Inset of the title and the Brooklyn bridge

The Taylor Map is an engraved map of New York City, produced by Will L. Taylor for Galt & Hoy in 1879.
The map depicts the entire length of the island of Manhattan, although not to scale, and is surrounded by period advertisements and portraits of various businesses in New York and New Jersey.
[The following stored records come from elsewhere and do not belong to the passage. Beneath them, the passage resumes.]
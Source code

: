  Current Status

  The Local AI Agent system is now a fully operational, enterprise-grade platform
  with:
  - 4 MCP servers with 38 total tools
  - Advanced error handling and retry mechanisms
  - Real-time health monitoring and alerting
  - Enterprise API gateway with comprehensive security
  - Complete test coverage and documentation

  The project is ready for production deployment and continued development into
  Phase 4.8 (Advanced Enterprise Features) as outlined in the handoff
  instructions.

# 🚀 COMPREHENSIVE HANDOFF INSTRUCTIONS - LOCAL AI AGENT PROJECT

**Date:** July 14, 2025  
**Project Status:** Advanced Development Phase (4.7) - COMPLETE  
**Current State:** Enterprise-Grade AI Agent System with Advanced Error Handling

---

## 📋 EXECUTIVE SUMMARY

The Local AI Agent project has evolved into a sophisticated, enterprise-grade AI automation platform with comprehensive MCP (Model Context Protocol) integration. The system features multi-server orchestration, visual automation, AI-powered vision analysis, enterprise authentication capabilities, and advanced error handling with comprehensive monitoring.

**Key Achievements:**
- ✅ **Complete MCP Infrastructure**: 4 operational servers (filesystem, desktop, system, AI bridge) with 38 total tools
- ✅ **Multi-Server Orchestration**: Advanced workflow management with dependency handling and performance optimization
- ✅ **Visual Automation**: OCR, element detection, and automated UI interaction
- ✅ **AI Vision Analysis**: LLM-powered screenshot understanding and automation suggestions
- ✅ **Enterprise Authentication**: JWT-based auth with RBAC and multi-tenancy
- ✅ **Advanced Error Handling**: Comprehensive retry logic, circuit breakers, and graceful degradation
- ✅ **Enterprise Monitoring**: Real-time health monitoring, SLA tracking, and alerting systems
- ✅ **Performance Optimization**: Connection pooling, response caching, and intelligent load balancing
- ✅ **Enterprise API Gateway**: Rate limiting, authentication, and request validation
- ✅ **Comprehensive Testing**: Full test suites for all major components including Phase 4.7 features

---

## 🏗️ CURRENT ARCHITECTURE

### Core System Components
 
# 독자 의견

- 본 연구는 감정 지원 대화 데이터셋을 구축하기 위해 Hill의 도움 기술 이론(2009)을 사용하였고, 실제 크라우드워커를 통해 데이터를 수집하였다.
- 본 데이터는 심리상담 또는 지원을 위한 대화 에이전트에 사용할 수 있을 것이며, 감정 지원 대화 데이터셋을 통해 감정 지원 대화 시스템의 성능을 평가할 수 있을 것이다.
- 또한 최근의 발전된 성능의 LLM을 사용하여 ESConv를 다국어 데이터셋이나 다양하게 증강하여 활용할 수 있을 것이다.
Original prints sold for $10 "on spring rollers", or $12.50 "in black walnut or gilt case with handsome cornice".
The original map was 188 × 107 cm, printed on four 97 × 55 cm sheets.
The Taylor Map was one of the first true attempts to label all roads and piers and to depict buildings using a vanishing perspective.

==Locations==

The F.O. Matthiessen & Wiechers Sugar refining Works

The Brewsters of 25th Street

At the bottom of the map is the Brooklyn Bridge, although the bridge was not yet completed at the time of the map's publication.
Included in the locations depicted are factories, such as the Matthiessen and Wiechers Sugar Refining Works shown on the right, businesses such as the Fifth Avenue Hotel and Brown & Pray Carriage Builders, and locations such as Manhattan Beach.

==Ads==

The map is bordered by advertisements for "The Brewsters of 25th Street", "Dixon Crucible Co.", the "European Salicyclic Medicine Co", "E. Aug. Neresheimer, Importer of Diamonds", "Robert T Hoy - Banker & Broker" and "WM. Rogers, with Simpson, Hall, Miller & Co, manufacturers of the finest quality of silver electro plated ware".